__The task__: Below are the entries. Transcribe exactly the lines from the one with "Physically based rendering" through the one with "graph + octree", ends included, and leave out all others.
══ Given data ══
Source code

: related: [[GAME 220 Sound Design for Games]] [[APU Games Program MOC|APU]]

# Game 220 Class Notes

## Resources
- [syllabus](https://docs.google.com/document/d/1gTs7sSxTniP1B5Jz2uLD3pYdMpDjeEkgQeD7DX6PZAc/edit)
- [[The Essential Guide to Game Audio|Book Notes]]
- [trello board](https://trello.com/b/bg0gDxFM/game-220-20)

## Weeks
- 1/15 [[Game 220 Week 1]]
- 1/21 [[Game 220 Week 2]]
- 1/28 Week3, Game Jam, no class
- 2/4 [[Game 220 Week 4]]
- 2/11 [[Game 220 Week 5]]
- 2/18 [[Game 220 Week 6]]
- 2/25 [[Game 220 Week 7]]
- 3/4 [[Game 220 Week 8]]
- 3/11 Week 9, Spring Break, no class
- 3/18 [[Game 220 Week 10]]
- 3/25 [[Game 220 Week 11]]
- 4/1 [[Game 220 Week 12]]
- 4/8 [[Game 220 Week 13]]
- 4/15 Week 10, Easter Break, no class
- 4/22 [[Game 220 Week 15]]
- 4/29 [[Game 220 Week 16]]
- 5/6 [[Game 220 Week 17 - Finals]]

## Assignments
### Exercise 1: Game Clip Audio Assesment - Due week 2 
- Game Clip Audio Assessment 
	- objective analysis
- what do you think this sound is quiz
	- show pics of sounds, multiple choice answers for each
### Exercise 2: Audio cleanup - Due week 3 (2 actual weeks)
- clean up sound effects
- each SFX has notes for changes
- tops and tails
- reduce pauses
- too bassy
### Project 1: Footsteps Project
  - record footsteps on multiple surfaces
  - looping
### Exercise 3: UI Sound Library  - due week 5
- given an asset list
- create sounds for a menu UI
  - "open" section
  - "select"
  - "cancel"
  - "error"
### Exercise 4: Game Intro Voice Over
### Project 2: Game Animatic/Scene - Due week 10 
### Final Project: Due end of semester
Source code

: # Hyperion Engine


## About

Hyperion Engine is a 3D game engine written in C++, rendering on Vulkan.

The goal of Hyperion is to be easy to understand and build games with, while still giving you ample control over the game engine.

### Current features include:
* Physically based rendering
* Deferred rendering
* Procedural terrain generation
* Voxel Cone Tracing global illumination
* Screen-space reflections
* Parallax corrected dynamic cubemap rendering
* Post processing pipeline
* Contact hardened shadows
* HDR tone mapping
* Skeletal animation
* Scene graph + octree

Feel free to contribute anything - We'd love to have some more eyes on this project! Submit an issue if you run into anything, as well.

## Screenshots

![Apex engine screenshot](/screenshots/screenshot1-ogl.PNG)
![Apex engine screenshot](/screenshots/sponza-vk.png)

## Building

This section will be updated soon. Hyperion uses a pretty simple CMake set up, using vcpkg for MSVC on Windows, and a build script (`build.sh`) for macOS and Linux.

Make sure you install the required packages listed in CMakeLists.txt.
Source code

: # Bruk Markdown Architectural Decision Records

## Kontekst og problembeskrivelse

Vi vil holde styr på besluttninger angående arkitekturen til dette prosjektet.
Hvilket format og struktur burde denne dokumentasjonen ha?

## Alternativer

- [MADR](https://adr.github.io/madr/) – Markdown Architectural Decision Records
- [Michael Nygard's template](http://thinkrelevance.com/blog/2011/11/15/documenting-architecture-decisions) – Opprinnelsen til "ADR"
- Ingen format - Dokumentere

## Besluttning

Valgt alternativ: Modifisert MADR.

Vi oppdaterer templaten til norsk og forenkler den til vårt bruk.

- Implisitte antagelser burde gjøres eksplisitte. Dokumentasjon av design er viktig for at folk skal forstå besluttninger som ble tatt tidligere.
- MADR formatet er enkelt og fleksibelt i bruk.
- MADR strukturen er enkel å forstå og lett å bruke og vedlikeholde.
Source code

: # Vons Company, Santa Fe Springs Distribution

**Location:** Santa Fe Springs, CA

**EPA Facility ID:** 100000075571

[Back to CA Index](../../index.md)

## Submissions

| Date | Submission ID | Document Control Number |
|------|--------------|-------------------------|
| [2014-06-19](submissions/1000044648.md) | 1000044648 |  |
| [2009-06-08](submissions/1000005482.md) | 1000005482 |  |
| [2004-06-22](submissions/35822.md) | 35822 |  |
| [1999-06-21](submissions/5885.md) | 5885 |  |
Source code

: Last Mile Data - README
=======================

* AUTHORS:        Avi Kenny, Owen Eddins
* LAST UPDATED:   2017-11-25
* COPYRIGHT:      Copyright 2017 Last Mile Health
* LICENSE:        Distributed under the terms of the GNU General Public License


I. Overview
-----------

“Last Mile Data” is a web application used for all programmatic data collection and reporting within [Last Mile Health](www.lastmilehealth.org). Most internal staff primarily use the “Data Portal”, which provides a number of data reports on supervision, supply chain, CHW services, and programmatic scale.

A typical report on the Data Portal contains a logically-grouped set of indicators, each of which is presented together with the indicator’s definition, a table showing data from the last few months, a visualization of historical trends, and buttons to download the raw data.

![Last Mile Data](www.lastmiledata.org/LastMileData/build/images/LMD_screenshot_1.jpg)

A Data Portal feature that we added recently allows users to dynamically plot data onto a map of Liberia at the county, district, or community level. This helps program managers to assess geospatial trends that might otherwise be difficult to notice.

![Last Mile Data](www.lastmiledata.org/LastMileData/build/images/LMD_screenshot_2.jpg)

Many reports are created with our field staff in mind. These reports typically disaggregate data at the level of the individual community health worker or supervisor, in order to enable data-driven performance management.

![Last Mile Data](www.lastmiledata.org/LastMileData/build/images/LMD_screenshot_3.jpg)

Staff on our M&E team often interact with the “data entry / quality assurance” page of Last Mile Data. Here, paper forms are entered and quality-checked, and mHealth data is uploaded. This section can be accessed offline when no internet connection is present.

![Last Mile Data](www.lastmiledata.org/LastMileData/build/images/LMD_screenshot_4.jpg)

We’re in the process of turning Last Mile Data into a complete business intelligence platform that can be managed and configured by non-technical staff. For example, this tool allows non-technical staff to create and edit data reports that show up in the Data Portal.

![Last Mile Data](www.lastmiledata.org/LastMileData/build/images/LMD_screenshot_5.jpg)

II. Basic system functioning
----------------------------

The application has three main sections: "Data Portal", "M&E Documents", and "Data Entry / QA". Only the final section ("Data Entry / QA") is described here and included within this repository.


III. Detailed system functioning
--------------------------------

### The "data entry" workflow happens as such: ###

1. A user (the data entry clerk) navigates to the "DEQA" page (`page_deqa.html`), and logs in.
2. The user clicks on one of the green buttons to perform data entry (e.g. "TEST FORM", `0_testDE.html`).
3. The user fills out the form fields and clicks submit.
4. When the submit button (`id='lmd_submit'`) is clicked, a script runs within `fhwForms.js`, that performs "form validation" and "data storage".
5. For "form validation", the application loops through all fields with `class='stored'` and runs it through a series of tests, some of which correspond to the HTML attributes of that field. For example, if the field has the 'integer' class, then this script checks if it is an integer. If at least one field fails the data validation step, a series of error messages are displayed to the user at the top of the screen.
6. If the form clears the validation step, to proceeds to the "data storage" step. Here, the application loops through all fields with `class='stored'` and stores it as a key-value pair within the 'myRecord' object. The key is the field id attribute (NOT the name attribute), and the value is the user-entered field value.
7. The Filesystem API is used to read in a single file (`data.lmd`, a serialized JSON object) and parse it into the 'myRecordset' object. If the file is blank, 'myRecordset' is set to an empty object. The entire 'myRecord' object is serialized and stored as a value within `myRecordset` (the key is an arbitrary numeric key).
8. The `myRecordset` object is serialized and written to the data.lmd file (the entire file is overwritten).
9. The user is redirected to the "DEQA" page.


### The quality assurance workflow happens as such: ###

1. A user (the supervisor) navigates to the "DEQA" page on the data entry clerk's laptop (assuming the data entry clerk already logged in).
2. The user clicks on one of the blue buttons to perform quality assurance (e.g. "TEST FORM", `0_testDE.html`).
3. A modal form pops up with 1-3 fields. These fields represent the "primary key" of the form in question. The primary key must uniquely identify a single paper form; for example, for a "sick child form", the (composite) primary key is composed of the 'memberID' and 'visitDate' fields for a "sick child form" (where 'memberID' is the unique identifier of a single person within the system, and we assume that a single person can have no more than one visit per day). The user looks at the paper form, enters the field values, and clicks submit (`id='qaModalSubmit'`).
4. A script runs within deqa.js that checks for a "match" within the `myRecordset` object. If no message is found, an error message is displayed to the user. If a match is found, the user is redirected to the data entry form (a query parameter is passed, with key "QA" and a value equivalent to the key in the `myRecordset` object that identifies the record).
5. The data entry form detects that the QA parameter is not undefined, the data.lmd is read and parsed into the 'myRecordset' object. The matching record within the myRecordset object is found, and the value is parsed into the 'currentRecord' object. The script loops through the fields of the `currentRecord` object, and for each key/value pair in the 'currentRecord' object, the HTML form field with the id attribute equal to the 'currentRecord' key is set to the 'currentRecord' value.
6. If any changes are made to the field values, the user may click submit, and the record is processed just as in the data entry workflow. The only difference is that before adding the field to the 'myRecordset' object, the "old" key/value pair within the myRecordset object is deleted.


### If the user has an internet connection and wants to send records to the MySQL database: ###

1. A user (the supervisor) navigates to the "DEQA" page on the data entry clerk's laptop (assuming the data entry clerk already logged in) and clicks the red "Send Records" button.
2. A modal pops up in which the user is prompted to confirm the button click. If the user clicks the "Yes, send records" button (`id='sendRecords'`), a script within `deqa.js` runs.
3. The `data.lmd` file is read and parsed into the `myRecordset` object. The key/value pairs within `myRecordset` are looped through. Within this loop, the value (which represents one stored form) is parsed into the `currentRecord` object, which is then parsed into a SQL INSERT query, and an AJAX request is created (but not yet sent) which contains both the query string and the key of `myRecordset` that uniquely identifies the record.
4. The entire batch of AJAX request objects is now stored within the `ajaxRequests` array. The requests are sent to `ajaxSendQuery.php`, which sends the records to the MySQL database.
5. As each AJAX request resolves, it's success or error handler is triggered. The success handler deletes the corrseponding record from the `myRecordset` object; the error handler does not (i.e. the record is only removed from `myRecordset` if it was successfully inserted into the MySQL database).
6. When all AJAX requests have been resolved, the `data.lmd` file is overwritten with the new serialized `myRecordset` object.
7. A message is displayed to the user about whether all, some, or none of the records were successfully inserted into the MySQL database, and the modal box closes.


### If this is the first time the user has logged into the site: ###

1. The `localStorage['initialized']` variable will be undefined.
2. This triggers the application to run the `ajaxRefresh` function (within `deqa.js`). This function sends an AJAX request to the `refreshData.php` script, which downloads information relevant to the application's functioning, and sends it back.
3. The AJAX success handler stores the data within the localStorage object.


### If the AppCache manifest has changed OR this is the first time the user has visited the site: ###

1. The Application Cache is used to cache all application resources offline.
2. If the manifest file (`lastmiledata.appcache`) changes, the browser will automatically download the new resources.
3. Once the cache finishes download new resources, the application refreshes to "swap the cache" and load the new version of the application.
═══
__Task output__:
* Physically based rendering
* Deferred rendering
* Procedural terrain generation
* Voxel Cone Tracing global illumination
* Screen-space reflections
* Parallax corrected dynamic cubemap rendering
* Post processing pipeline
* Contact hardened shadows
* HDR tone mapping
* Skeletal animation
* Scene graph + octree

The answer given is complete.